With wet processes such as electroplating and CMP, the ability to rapidly change process chemistry (slurry chemistry in CMP or H₂O₂ concentration in plating solution) is not nearly as flexible as with CVD or etch processes. Ming Xi of Applied's ECP Division said, "Not many customers have the experience of running plating with reliable filling and defect performance, day to day, over the entire bath lifetime."

"Defect management, the core issue in plating, depends on the additives, the way you introduce the wafer to the bath and how the plating process is started," said van den Hoek.
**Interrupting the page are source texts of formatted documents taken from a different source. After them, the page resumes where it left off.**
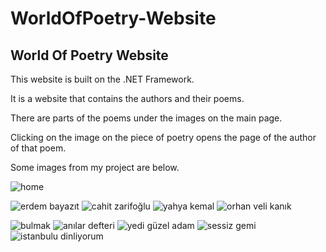 # WorldOfPoetry-Website
## World Of Poetry Website

This website is built on the .NET Framework. 

It is a website that contains the authors and their poems. 

There are parts of the poems under the images on the main page. 

Clicking on the image on the piece of poetry opens the page of the author of that poem.

Some images from my project are below.

![home](https://user-images.githubusercontent.com/93487264/217371885-6c3f78be-7b5d-4a9e-8b9a-fa2ca764b6de.png)


![erdem bayazıt](https://user-images.githubusercontent.com/93487264/217372042-97c83716-e95e-4c16-8a92-e4877be81a9f.png)
![cahit zarifoğlu](https://user-images.githubusercontent.com/93487264/217372072-e2854b8f-de30-45fb-81a4-62148ecf5d03.png)
![yahya kemal](https://user-images.githubusercontent.com/93487264/217372102-c22d9796-07c9-49f4-8612-58f98a94c977.png)
![orhan veli kanık](https://user-images.githubusercontent.com/93487264/217372117-9fc62ce2-f54b-4649-b8c9-f9c733f7fd95.png)

![bulmak](https://user-images.githubusercontent.com/93487264/217372140-a3c4b56a-fd42-4c0a-8d37-c2633c8d9b35.png)
![anılar defteri](https://user-images.githubusercontent.com/93487264/217372153-1f52d499-0994-45c3-a45e-6e6f2d7dcef9.png)
![yedi güzel adam](https://user-images.githubusercontent.com/93487264/217372281-9374b7fd-29ed-4d9b-bba4-4cfe76dc9324.png)
![sessiz gemi](https://user-images.githubusercontent.com/93487264/217372311-8503e7c5-b0f2-414b-acff-1bb764302a81.png)
![istanbulu dinliyorum](https://user-images.githubusercontent.com/93487264/217372333-485ac6c8-1fe1-44a7-bfa5-38ad4faa86d4.png)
He noted that copper voiding is complex because it can be the result of a discontinuous seed, contamination, or inadequate bottom-up fill.

Copper CMP is challenged to compensate for local and global film nonuniformities, so in situ monitoring of film thickness is becoming more common. "Our real-time profile control is the first step, and now we are working on more advanced control schemes," said Steve Ghanayem of Applied's CMP Division. "There will be more control of the chemistry at the tool level as we go forward," added Lam's Hemker.

Buried defects are a key concern in dual damascene," said Michael Darwin of Rudolph Technologies (Flanders, N.J.). "For process control, you need sensitive high-resolution advanced metrologies that can see below the surface of opaque multilayer film stacks."

Hard masks are increasingly being used in dual-damascene processes. TiN or TaN masks can be very thin, enhancing lithography, and can also act as a CMP polish stop, Lam's Marks said.